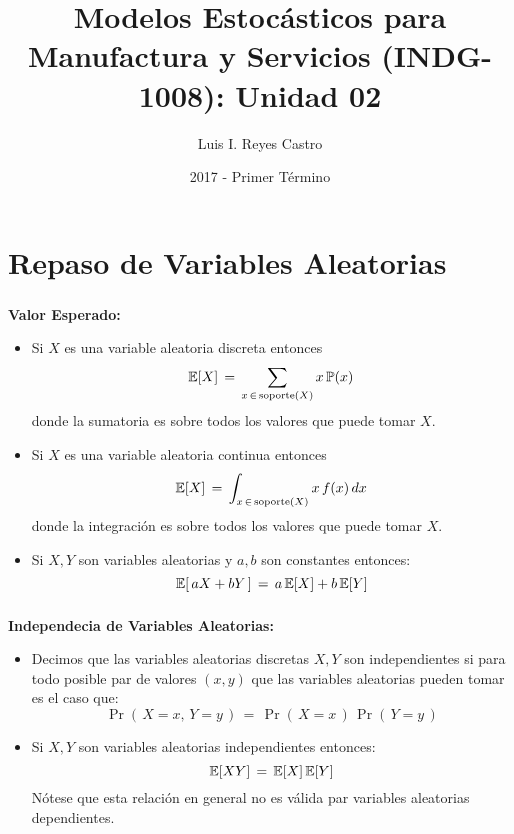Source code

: \documentclass[ 10pt, xcolor = dvipsnames]{beamer}
\title[\shorttitle]{Modelos Estoc\'asticos para Manufactura y Servicios (INDG-1008): \textbf{Unidad 02} }
\author[L. I. Reyes Castro]{Luis I. Reyes Castro}
\institute[ESPOL]{\normalsize Escuela Superior Polit\'ecnica del Litoral (ESPOL) \\ Guayaquil - Ecuador}
\date[2017-T1]{2017 - Primer T\'ermino}
\begin{document}



\section{Repaso de Variables Aleatorias}

\begin{frame}[allowframebreaks]
\frametitle{\insertsection}

\textbf{Valor Esperado:}
\begin{itemize}
\item Si $X$ es una variable aleatoria discreta entonces 
\[
\mathbb{E}[X] \, = \, \sum_{ x \, \in \, \text{soporte}(X) } x \, \mathbb{P}(x)
\]
donde la sumatoria es sobre todos los valores que puede tomar $X$. 
\item Si $X$ es una variable aleatoria continua entonces 
\[
\mathbb{E}[X] \, = \, \int_{ x \, \in \, \text{soporte}(X) } x \, f(x) \, dx
\]
donde la integraci\'on es sobre todos los valores que puede tomar $X$. 
\item Si $X,Y$ son variables aleatorias y $a,b$ son constantes entonces: 
\[
\mathbb{E}[ \, a X + b Y \, ] \, = \, a \, \mathbb{E}[X] + b \, \mathbb{E}[Y]
\]
\end{itemize}

\end{frame}

\begin{frame}[allowframebreaks]
\frametitle{\insertsection}

\textbf{Independecia de Variables Aleatorias:}
\begin{itemize}
\item Decimos que las variables aleatorias discretas $X,Y$ son independientes si \linebreak para todo posible par de valores $(x,y)$ que las variables aleatorias \linebreak pueden tomar es el caso que: 
\[
\Pr( \, X = x, \, Y = y \, ) \, = \,
\Pr( \, X = x \, ) \, \Pr( \, Y = y \, )
\]
\item Si $X,Y$ son variables aleatorias independientes entonces: 
\[
\mathbb{E}[XY] \, = \, \mathbb{E}[X] \, \mathbb{E}[Y]
\]
N\'otese que esta relaci\'on en general no es v\'alida par variables aleatorias dependientes. 
\end{itemize}

\end{frame}
\end{document}

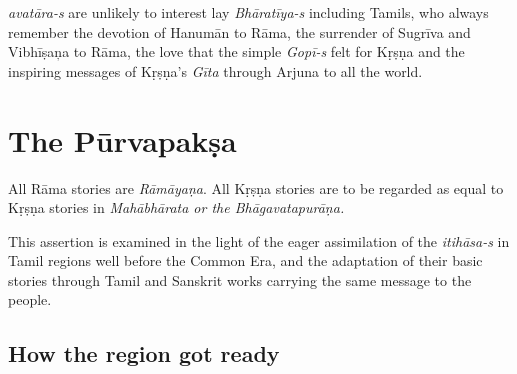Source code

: \textit{avatāra-s} are unlikely to interest lay \textit{Bhāratīya-s} including Tamils, who always remember the devotion of Hanumān to Rāma, the surrender of Sugrīva and Vibhīṣaņa to Rāma, the love that the simple \textit{Gopī-s} felt for Kṛṣṇa and the inspiring messages of Kṛṣṇa’s \textit{Gīta} through Arjuna to all the world.


\section*{The Pūrvapakṣa}

All Rāma stories are \textit{Rāmāyaṇa}. All Kṛṣṇa stories are to be regarded as equal to Kṛṣṇa stories in \textit{Mahābhārata or the Bhāgavatapurāṇa.}

This assertion is examined in the light of the eager assimilation of the \textit{itihāsa-s} in Tamil regions well before the Common Era, and the adaptation of their basic stories through Tamil and Sanskrit works carrying the same message to the people.

\subsection*{How the region got ready}

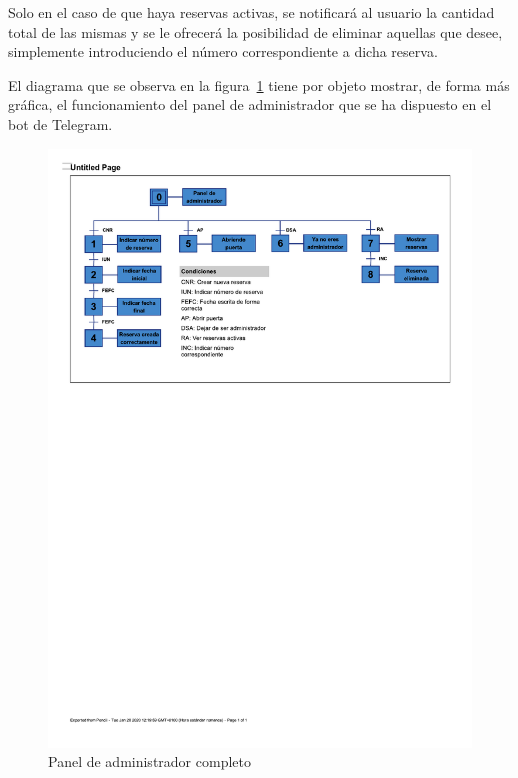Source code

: Solo en el caso de que haya reservas activas, se notificará al usuario la cantidad total de las mismas y se le ofrecerá la posibilidad de eliminar aquellas que desee, simplemente introduciendo el número correspondiente a dicha reserva.

El diagrama que se observa en la figura~\ref{fig:panel-administrador-completo} tiene por objeto mostrar, de forma más gráfica, el funcionamiento del panel de administrador que se ha dispuesto en el bot de Telegram.

\begin{figure}[tbp]
\centering
\includegraphics[scale=0.8]{fig/Panel_administrador_completo.pdf}
\caption{Panel de administrador completo}
\label{fig:panel-administrador-completo}
\end{figure}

********

DESCRIPTION OF THE TASK:
Print an exact copy of the lines above, from the one containing "Decimos que las" through the one containing "a dicha reserva.", and leave out the pictures.

REPLY:
\item Decimos que las variables aleatorias discretas $X,Y$ son independientes si \linebreak para todo posible par de valores $(x,y)$ que las variables aleatorias \linebreak pueden tomar es el caso que: 
\[
\Pr( \, X = x, \, Y = y \, ) \, = \,
\Pr( \, X = x \, ) \, \Pr( \, Y = y \, )
\]
\item Si $X,Y$ son variables aleatorias independientes entonces: 
\[
\mathbb{E}[XY] \, = \, \mathbb{E}[X] \, \mathbb{E}[Y]
\]
N\'otese que esta relaci\'on en general no es v\'alida par variables aleatorias dependientes. 
\end{itemize}

\end{frame}
\end{document}

Source code

: \textit{avatāra-s} are unlikely to interest lay \textit{Bhāratīya-s} including Tamils, who always remember the devotion of Hanumān to Rāma, the surrender of Sugrīva and Vibhīṣaņa to Rāma, the love that the simple \textit{Gopī-s} felt for Kṛṣṇa and the inspiring messages of Kṛṣṇa’s \textit{Gīta} through Arjuna to all the world.


\section*{The Pūrvapakṣa}

All Rāma stories are \textit{Rāmāyaṇa}. All Kṛṣṇa stories are to be regarded as equal to Kṛṣṇa stories in \textit{Mahābhārata or the Bhāgavatapurāṇa.}

This assertion is examined in the light of the eager assimilation of the \textit{itihāsa-s} in Tamil regions well before the Common Era, and the adaptation of their basic stories through Tamil and Sanskrit works carrying the same message to the people.

\subsection*{How the region got ready}

Source code

: Solo en el caso de que haya reservas activas, se notificará al usuario la cantidad total de las mismas y se le ofrecerá la posibilidad de eliminar aquellas que desee, simplemente introduciendo el número correspondiente a dicha reserva.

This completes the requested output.